Dès le lendemain, Toumet l’emmena pour ses activités quotidiennes. Accompagnées d’Astrid et d’Ingunn, deuxième fille de Toumet, la plupart des journées était consacrée à suivre l’évolution des préparations en vu du Storkan. Einar lui expliqua plus tard qu’une grande tempête de plusieurs semaines allait s’abattre sur la Terre des Rois, empêchant quiconque de se déplacer. Il leur faudrait alors assez de provisions et de fournitures pour survivre sans avoir besoin de sortir de sa maison.
À son grand étonnement, les trois femmes n’hésitaient pas à user de leurs mains pour aider aux différentes tâches. Un jour, elles vidèrent les poissons fraîchement pêchés en vue du salage, un autre elles déplacèrent elles-mêmes plusieurs piles de bûches pour alimenter les différents feux de la forge alors que le lendemain elles entreprirent de filer plusieurs bacs de laine avec les autres femmes.

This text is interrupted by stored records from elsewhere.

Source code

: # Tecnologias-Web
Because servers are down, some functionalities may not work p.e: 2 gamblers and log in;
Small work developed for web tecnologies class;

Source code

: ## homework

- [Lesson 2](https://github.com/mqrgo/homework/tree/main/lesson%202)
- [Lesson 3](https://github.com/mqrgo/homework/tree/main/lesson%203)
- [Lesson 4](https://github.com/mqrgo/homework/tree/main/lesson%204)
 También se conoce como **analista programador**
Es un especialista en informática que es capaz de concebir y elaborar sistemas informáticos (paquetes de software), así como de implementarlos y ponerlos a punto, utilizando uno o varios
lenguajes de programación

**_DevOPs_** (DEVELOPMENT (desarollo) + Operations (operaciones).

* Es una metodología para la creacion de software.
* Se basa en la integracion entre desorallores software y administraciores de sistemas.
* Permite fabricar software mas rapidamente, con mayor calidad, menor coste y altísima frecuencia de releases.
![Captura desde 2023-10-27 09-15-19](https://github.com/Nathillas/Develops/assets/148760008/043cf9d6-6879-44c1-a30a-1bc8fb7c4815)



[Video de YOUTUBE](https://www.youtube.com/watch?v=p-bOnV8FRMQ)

La différence avec l’Empire ne pouvait être plus saisissante. Certes les femmes étaient des citoyens à part entière mais la distinction allait au-delà, jusque dans leur vision des interactions sociales même. D’après ce qu’elle avait observé, le statut n’avait de valeur que s’il était soutenu par la connaissance. Elle avait cru que Leif était le chef de leur peuple et Toumet, étant sa femme, dominait sur toutes les autres femmes.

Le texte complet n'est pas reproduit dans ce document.